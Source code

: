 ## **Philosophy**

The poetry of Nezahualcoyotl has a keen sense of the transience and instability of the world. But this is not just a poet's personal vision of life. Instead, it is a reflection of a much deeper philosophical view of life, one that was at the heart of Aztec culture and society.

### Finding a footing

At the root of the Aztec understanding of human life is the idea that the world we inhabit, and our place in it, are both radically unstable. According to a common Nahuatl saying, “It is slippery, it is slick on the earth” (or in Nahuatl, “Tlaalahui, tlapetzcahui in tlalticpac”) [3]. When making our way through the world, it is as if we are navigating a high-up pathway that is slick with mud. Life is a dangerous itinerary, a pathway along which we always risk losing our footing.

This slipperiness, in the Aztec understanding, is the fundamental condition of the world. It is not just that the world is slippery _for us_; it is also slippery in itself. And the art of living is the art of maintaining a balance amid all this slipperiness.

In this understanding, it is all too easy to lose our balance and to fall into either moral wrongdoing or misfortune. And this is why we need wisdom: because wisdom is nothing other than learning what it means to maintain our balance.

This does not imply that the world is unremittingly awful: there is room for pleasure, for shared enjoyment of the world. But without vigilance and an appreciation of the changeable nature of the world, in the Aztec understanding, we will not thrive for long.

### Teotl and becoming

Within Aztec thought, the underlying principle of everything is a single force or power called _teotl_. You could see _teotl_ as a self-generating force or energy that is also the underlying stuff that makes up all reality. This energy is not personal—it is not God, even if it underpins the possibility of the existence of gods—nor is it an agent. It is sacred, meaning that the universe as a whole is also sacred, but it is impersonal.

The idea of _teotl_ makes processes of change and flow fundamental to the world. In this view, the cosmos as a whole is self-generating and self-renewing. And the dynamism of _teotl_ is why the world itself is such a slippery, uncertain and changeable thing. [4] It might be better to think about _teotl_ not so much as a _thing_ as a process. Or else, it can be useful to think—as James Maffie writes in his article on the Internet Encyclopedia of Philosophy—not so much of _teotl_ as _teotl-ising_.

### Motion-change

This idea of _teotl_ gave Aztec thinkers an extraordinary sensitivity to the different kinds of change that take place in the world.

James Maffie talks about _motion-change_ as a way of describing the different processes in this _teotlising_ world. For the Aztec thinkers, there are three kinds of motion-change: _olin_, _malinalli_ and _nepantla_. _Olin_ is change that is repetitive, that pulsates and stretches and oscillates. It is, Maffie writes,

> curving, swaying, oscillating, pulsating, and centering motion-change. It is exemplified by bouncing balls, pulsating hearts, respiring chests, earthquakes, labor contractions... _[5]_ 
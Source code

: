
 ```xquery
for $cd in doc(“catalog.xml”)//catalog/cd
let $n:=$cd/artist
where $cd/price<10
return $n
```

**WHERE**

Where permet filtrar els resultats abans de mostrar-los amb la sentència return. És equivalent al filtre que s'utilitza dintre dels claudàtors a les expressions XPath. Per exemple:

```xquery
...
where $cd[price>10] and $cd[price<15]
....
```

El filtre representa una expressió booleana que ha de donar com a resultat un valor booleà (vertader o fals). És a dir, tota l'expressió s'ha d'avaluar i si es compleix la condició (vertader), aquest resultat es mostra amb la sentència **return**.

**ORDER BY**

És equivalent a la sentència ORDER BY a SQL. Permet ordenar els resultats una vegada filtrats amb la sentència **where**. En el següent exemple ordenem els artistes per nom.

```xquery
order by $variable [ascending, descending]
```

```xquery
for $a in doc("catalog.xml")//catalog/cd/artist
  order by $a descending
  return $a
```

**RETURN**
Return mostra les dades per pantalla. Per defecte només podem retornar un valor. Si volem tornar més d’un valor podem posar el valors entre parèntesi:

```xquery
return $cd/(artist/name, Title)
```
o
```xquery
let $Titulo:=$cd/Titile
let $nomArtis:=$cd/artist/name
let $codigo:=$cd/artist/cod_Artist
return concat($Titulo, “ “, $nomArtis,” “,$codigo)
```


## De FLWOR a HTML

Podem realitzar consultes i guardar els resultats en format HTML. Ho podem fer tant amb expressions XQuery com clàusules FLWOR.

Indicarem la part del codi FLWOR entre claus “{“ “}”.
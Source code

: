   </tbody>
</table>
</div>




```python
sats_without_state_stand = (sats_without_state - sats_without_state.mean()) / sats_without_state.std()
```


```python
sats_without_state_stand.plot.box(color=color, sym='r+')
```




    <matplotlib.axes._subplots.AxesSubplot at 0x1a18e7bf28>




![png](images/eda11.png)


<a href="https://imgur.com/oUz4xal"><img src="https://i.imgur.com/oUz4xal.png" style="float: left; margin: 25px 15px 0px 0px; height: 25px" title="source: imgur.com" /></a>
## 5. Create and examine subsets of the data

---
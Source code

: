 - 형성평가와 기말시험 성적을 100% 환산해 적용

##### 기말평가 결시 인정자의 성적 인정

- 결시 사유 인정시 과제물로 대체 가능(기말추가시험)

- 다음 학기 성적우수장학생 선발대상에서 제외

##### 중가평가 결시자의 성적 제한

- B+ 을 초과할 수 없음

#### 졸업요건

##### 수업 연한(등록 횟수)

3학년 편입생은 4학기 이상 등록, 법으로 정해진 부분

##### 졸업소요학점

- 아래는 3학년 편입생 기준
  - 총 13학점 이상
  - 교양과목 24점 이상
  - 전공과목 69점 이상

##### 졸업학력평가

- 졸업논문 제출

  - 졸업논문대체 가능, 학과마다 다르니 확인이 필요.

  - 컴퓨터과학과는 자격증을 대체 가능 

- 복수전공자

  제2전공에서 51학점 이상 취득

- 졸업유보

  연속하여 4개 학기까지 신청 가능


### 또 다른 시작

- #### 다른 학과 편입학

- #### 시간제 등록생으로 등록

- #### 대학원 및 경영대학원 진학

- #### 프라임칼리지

• Task statement
Give again, unchanged, the lines running from the top of the material above through the line that has "Within Aztec thought, the", and nothing more.

• Result of the exercise
Source code

: ## **Philosophy**

The poetry of Nezahualcoyotl has a keen sense of the transience and instability of the world. But this is not just a poet's personal vision of life. Instead, it is a reflection of a much deeper philosophical view of life, one that was at the heart of Aztec culture and society.

### Finding a footing

At the root of the Aztec understanding of human life is the idea that the world we inhabit, and our place in it, are both radically unstable. According to a common Nahuatl saying, “It is slippery, it is slick on the earth” (or in Nahuatl, “Tlaalahui, tlapetzcahui in tlalticpac”) [3]. When making our way through the world, it is as if we are navigating a high-up pathway that is slick with mud. Life is a dangerous itinerary, a pathway along which we always risk losing our footing.

This slipperiness, in the Aztec understanding, is the fundamental condition of the world. It is not just that the world is slippery _for us_; it is also slippery in itself. And the art of living is the art of maintaining a balance amid all this slipperiness.

In this understanding, it is all too easy to lose our balance and to fall into either moral wrongdoing or misfortune. And this is why we need wisdom: because wisdom is nothing other than learning what it means to maintain our balance.

This does not imply that the world is unremittingly awful: there is room for pleasure, for shared enjoyment of the world. But without vigilance and an appreciation of the changeable nature of the world, in the Aztec understanding, we will not thrive for long.

### Teotl and becoming

Within Aztec thought, the underlying principle of everything is a single force or power called _teotl_. You could see _teotl_ as a self-generating force or energy that is also the underlying stuff that makes up all reality. This energy is not personal—it is not God, even if it underpins the possibility of the existence of gods—nor is it an agent. It is sacred, meaning that the universe as a whole is also sacred, but it is impersonal.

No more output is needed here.